→ Work to be completed: Check every line of the data for the word "vale", and copy those that have it.

→ Given entries:
Segment Open

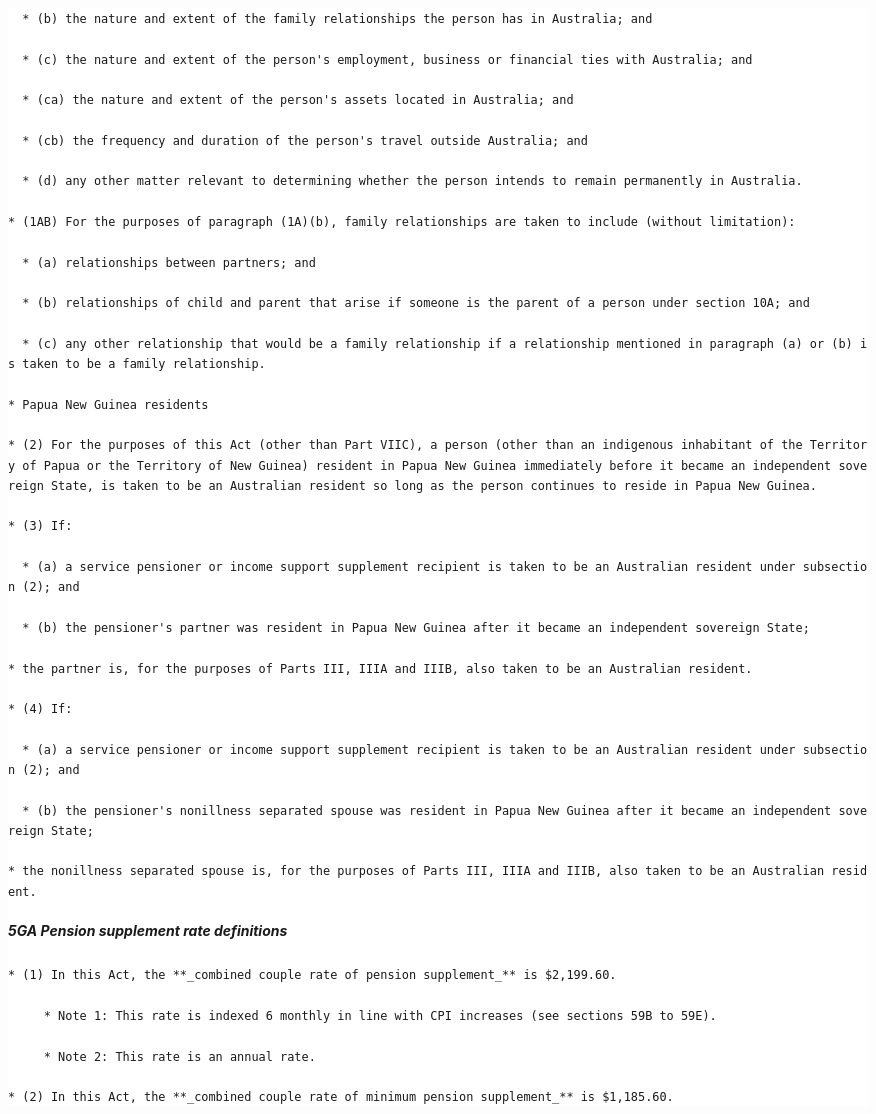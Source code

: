       * (b) the nature and extent of the family relationships the person has in Australia; and

      * (c) the nature and extent of the person's employment, business or financial ties with Australia; and

      * (ca) the nature and extent of the person's assets located in Australia; and

      * (cb) the frequency and duration of the person's travel outside Australia; and

      * (d) any other matter relevant to determining whether the person intends to remain permanently in Australia.

    * (1AB) For the purposes of paragraph (1A)(b), family relationships are taken to include (without limitation):

      * (a) relationships between partners; and

      * (b) relationships of child and parent that arise if someone is the parent of a person under section 10A; and

      * (c) any other relationship that would be a family relationship if a relationship mentioned in paragraph (a) or (b) is taken to be a family relationship.

    * Papua New Guinea residents

    * (2) For the purposes of this Act (other than Part VIIC), a person (other than an indigenous inhabitant of the Territory of Papua or the Territory of New Guinea) resident in Papua New Guinea immediately before it became an independent sovereign State, is taken to be an Australian resident so long as the person continues to reside in Papua New Guinea.

    * (3) If:

      * (a) a service pensioner or income support supplement recipient is taken to be an Australian resident under subsection (2); and

      * (b) the pensioner's partner was resident in Papua New Guinea after it became an independent sovereign State;

    * the partner is, for the purposes of Parts III, IIIA and IIIB, also taken to be an Australian resident.

    * (4) If:

      * (a) a service pensioner or income support supplement recipient is taken to be an Australian resident under subsection (2); and

      * (b) the pensioner's nonillness separated spouse was resident in Papua New Guinea after it became an independent sovereign State;

    * the nonillness separated spouse is, for the purposes of Parts III, IIIA and IIIB, also taken to be an Australian resident.

##### 5GA  Pension supplement rate definitions

    * (1) In this Act, the **_combined couple rate of pension supplement_** is $2,199.60.

         * Note 1: This rate is indexed 6 monthly in line with CPI increases (see sections 59B to 59E).

         * Note 2: This rate is an annual rate.

    * (2) In this Act, the **_combined couple rate of minimum pension supplement_** is $1,185.60.
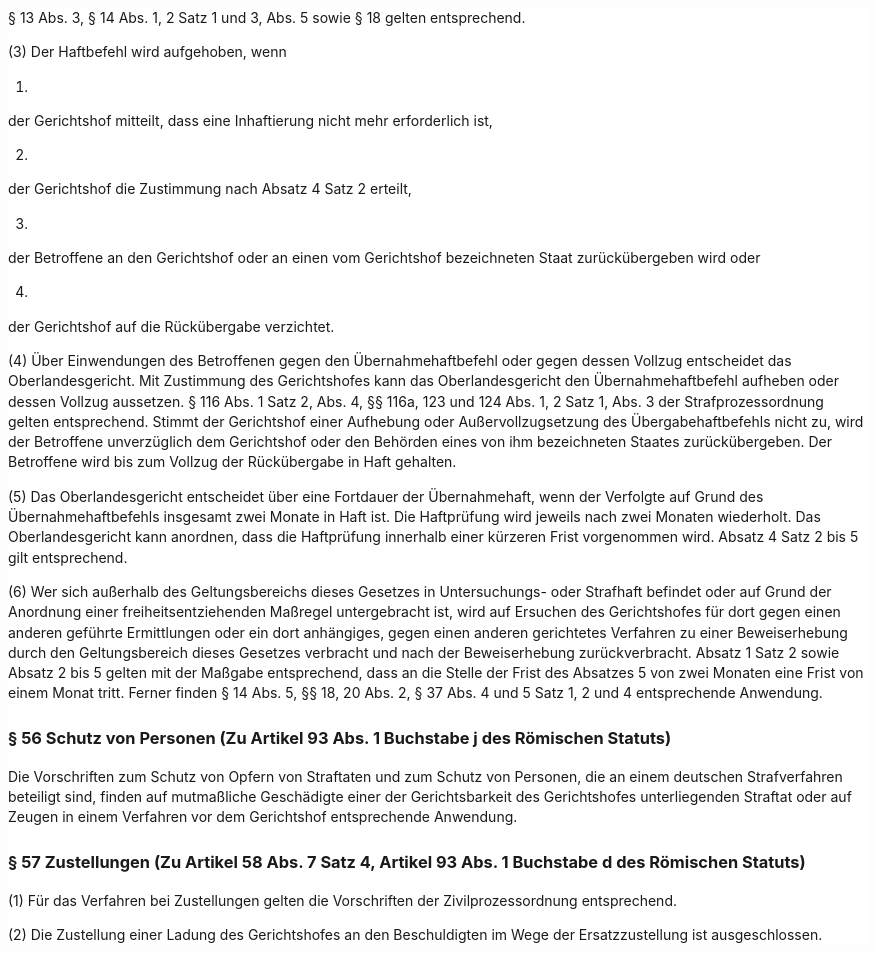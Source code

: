§ 13 Abs. 3, § 14 Abs. 1, 2 Satz 1 und 3, Abs. 5 sowie § 18 gelten entsprechend.

(3) Der Haftbefehl wird aufgehoben, wenn

1.  
der Gerichtshof mitteilt, dass eine Inhaftierung nicht mehr erforderlich ist,

2.  
der Gerichtshof die Zustimmung nach Absatz 4 Satz 2 erteilt,

3.  
der Betroffene an den Gerichtshof oder an einen vom Gerichtshof bezeichneten Staat zurückübergeben wird oder

4.  
der Gerichtshof auf die Rückübergabe verzichtet.

(4) Über Einwendungen des Betroffenen gegen den Übernahmehaftbefehl oder gegen dessen Vollzug entscheidet das Oberlandesgericht. Mit Zustimmung des Gerichtshofes kann das Oberlandesgericht den Übernahmehaftbefehl aufheben oder dessen Vollzug aussetzen. § 116 Abs. 1 Satz 2, Abs. 4, §§ 116a, 123 und 124 Abs. 1, 2 Satz 1, Abs. 3 der Strafprozessordnung gelten entsprechend. Stimmt der Gerichtshof einer Aufhebung oder Außervollzugsetzung des Übergabehaftbefehls nicht zu, wird der Betroffene unverzüglich dem Gerichtshof oder den Behörden eines von ihm bezeichneten Staates zurückübergeben. Der Betroffene wird bis zum Vollzug der Rückübergabe in Haft gehalten.

(5) Das Oberlandesgericht entscheidet über eine Fortdauer der Übernahmehaft, wenn der Verfolgte auf Grund des Übernahmehaftbefehls insgesamt zwei Monate in Haft ist. Die Haftprüfung wird jeweils nach zwei Monaten wiederholt. Das Oberlandesgericht kann anordnen, dass die Haftprüfung innerhalb einer kürzeren Frist vorgenommen wird. Absatz 4 Satz 2 bis 5 gilt entsprechend.

(6) Wer sich außerhalb des Geltungsbereichs dieses Gesetzes in Untersuchungs- oder Strafhaft befindet oder auf Grund der Anordnung einer freiheitsentziehenden Maßregel untergebracht ist, wird auf Ersuchen des Gerichtshofes für dort gegen einen anderen geführte Ermittlungen oder ein dort anhängiges, gegen einen anderen gerichtetes Verfahren zu einer Beweiserhebung durch den Geltungsbereich dieses Gesetzes verbracht und nach der Beweiserhebung zurückverbracht. Absatz 1 Satz 2 sowie Absatz 2 bis 5 gelten mit der Maßgabe entsprechend, dass an die Stelle der Frist des Absatzes 5 von zwei Monaten eine Frist von einem Monat tritt. Ferner finden § 14 Abs. 5, §§ 18, 20 Abs. 2, § 37 Abs. 4 und 5 Satz 1, 2 und 4 entsprechende Anwendung.

### § 56 Schutz von Personen (Zu Artikel 93 Abs. 1 Buchstabe j des Römischen Statuts)

Die Vorschriften zum Schutz von Opfern von Straftaten und zum Schutz von Personen, die an einem deutschen Strafverfahren beteiligt sind, finden auf mutmaßliche Geschädigte einer der Gerichtsbarkeit des Gerichtshofes unterliegenden Straftat oder auf Zeugen in einem Verfahren vor dem Gerichtshof entsprechende Anwendung.

### § 57 Zustellungen (Zu Artikel 58 Abs. 7 Satz 4, Artikel 93 Abs. 1 Buchstabe d des Römischen Statuts)

(1) Für das Verfahren bei Zustellungen gelten die Vorschriften der Zivilprozessordnung entsprechend.

(2) Die Zustellung einer Ladung des Gerichtshofes an den Beschuldigten im Wege der Ersatzzustellung ist ausgeschlossen.

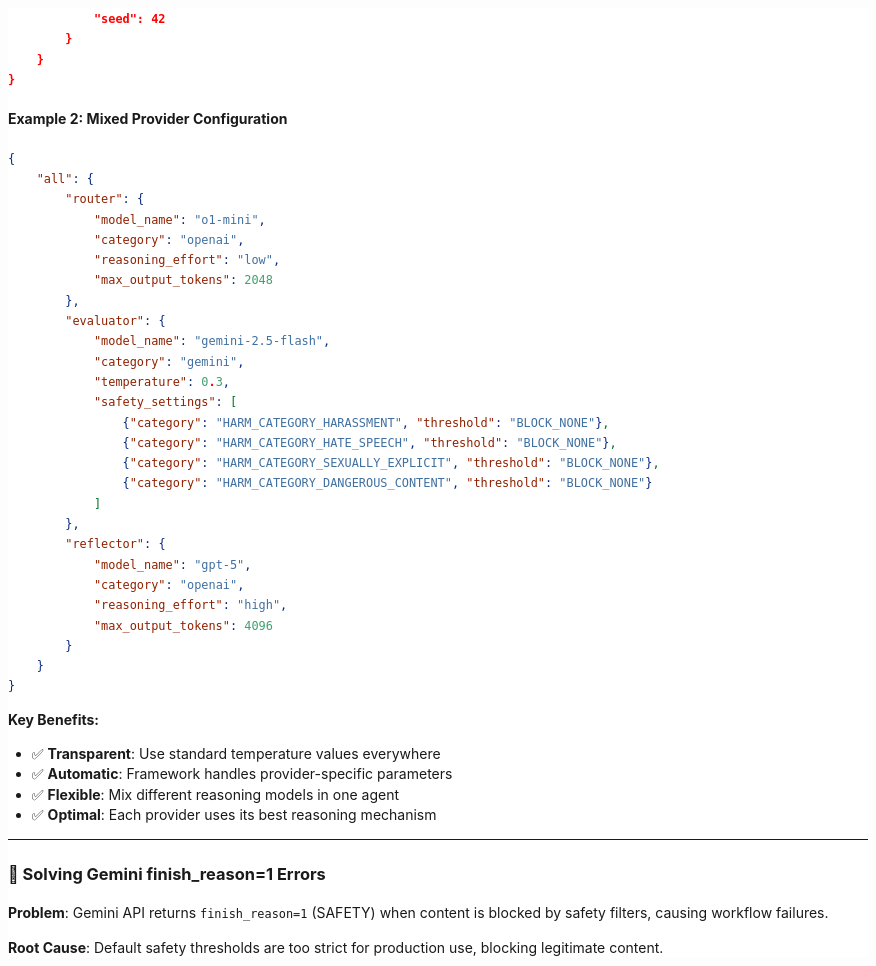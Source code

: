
 ```json
            "seed": 42
        }
    }
}
```

#### Example 2: Mixed Provider Configuration

```json
{
    "all": {
        "router": {
            "model_name": "o1-mini",
            "category": "openai",
            "reasoning_effort": "low",
            "max_output_tokens": 2048
        },
        "evaluator": {
            "model_name": "gemini-2.5-flash",
            "category": "gemini",
            "temperature": 0.3,
            "safety_settings": [
                {"category": "HARM_CATEGORY_HARASSMENT", "threshold": "BLOCK_NONE"},
                {"category": "HARM_CATEGORY_HATE_SPEECH", "threshold": "BLOCK_NONE"},
                {"category": "HARM_CATEGORY_SEXUALLY_EXPLICIT", "threshold": "BLOCK_NONE"},
                {"category": "HARM_CATEGORY_DANGEROUS_CONTENT", "threshold": "BLOCK_NONE"}
            ]
        },
        "reflector": {
            "model_name": "gpt-5",
            "category": "openai",
            "reasoning_effort": "high",
            "max_output_tokens": 4096
        }
    }
}
```

**Key Benefits:**
- ✅ **Transparent**: Use standard temperature values everywhere
- ✅ **Automatic**: Framework handles provider-specific parameters
- ✅ **Flexible**: Mix different reasoning models in one agent
- ✅ **Optimal**: Each provider uses its best reasoning mechanism

---

### 🚨 Solving Gemini finish_reason=1 Errors

**Problem**: Gemini API returns `finish_reason=1` (SAFETY) when content is blocked by safety filters, causing workflow failures.

**Root Cause**: Default safety thresholds are too strict for production use, blocking legitimate content.
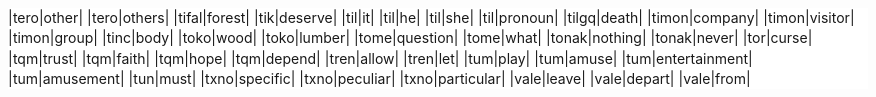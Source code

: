 |<span class="baskiv">tero</span>|other|
|<span class="baskiv">tero</span>|others|
|<span class="baskiv">tifal</span>|forest|
|<span class="baskiv">tik</span>|deserve|
|<span class="baskiv">til</span>|it|
|<span class="baskiv">til</span>|he|
|<span class="baskiv">til</span>|she|
|<span class="baskiv">til</span>|pronoun|
|<span class="baskiv">tilgq</span>|death|
|<span class="baskiv">timon</span>|company|
|<span class="baskiv">timon</span>|visitor|
|<span class="baskiv">timon</span>|group|
|<span class="baskiv">tinc</span>|body|
|<span class="baskiv">toko</span>|wood|
|<span class="baskiv">toko</span>|lumber|
|<span class="baskiv">tome</span>|question|
|<span class="baskiv">tome</span>|what|
|<span class="baskiv">tonak</span>|nothing|
|<span class="baskiv">tonak</span>|never|
|<span class="baskiv">tor</span>|curse|
|<span class="baskiv">tqm</span>|trust|
|<span class="baskiv">tqm</span>|faith|
|<span class="baskiv">tqm</span>|hope|
|<span class="baskiv">tqm</span>|depend|
|<span class="baskiv">tren</span>|allow|
|<span class="baskiv">tren</span>|let|
|<span class="baskiv">tum</span>|play|
|<span class="baskiv">tum</span>|amuse|
|<span class="baskiv">tum</span>|entertainment|
|<span class="baskiv">tum</span>|amusement|
|<span class="baskiv">tun</span>|must|
|<span class="baskiv">txno</span>|specific|
|<span class="baskiv">txno</span>|peculiar|
|<span class="baskiv">txno</span>|particular|
|<span class="baskiv">vale</span>|leave|
|<span class="baskiv">vale</span>|depart|
|<span class="baskiv">vale</span>|from|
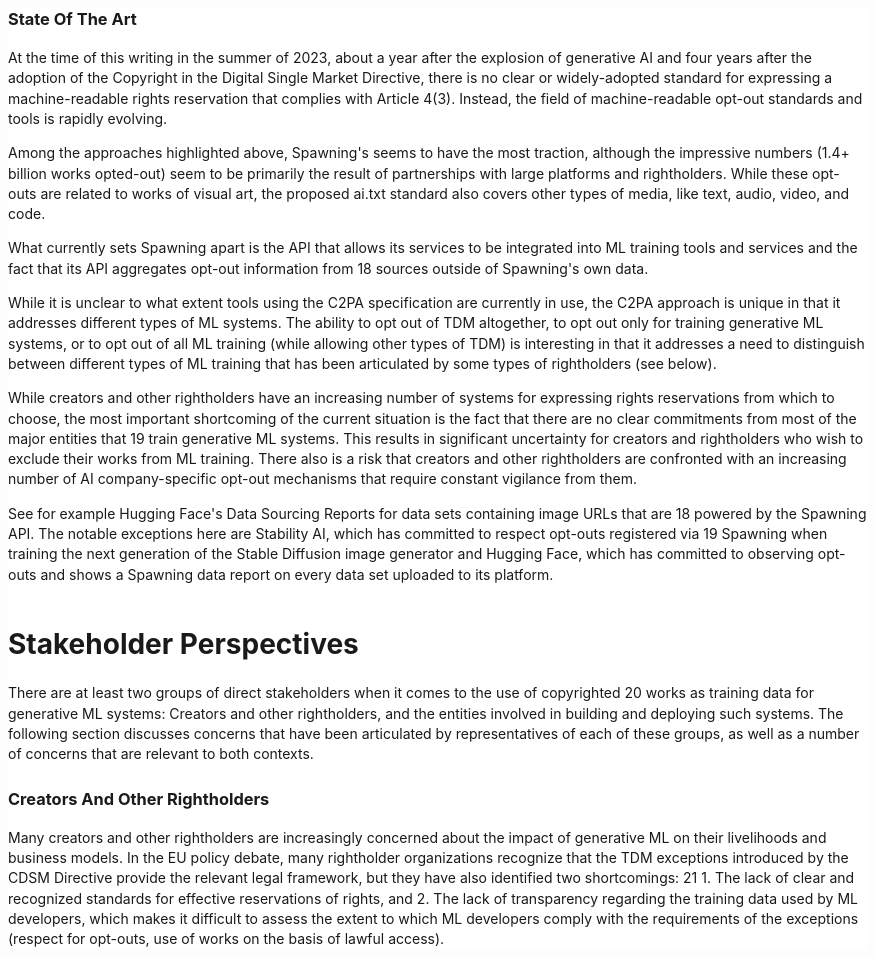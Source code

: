### State Of The Art

At the time of this writing in the summer of 2023, about a year after the explosion of generative AI and four years after the adoption of the Copyright in the Digital Single Market Directive, there is no clear or widely-adopted standard for expressing a machine-readable rights reservation that complies with Article 4(3). Instead, the field of machine-readable opt-out standards and tools is rapidly evolving.

Among the approaches highlighted above, Spawning's seems to have the most traction, although the impressive numbers (1.4+ billion works opted-out) seem to be primarily the result of partnerships with large platforms and rightholders. While these opt-outs are related to works of visual art, the proposed ai.txt standard also covers other types of media, like text, audio, video, and code.

What currently sets Spawning apart is the API that allows its services to be integrated into ML training tools and services and the fact that its API aggregates opt-out information from 18 sources outside of Spawning's own data.

While it is unclear to what extent tools using the C2PA specification are currently in use, the C2PA approach is unique in that it addresses different types of ML systems. The ability to opt out of TDM altogether, to opt out only for training generative ML systems, or to opt out of all ML training (while allowing other types of TDM) is interesting in that it addresses a need to distinguish between different types of ML training that has been articulated by some types of rightholders (see below).

While creators and other rightholders have an increasing number of systems for expressing rights reservations from which to choose, the most important shortcoming of the current situation is the fact that there are no clear commitments from most of the major entities that 19 train generative ML systems. This results in significant uncertainty for creators and rightholders who wish to exclude their works from ML training. There also is a risk that creators and other rightholders are confronted with an increasing number of AI company-specific opt-out mechanisms that require constant vigilance from them.

 See for example Hugging Face's Data Sourcing Reports for data sets containing image URLs that are 18 powered by the Spawning API. The notable exceptions here are Stability AI, which has committed to respect opt-outs registered via 19 Spawning when training the next generation of the Stable Diffusion image generator and Hugging Face, which has committed to observing opt-outs and shows a Spawning data report on every data set uploaded to its platform.
# Stakeholder Perspectives

There are at least two groups of direct stakeholders when it comes to the use of copyrighted 20 works as training data for generative ML systems: Creators and other rightholders, and the entities involved in building and deploying such systems. The following section discusses concerns that have been articulated by representatives of each of these groups, as well as a number of concerns that are relevant to both contexts.

### Creators And Other Rightholders

Many creators and other rightholders are increasingly concerned about the impact of generative ML on their livelihoods and business models. In the EU policy debate, many rightholder organizations recognize that the TDM exceptions introduced by the CDSM Directive provide the relevant legal framework, but they have also identified two shortcomings: 21 1. The lack of clear and recognized standards for effective reservations of rights, and 2. The lack of transparency regarding the training data used by ML developers, which makes it difficult to assess the extent to which ML developers comply with the requirements of the exceptions (respect for opt-outs, use of works on the basis of lawful access).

Segment Closed

→ Response to the task:
|<span class="baskiv">vale</span>|leave|
|<span class="baskiv">vale</span>|depart|
|<span class="baskiv">vale</span>|from|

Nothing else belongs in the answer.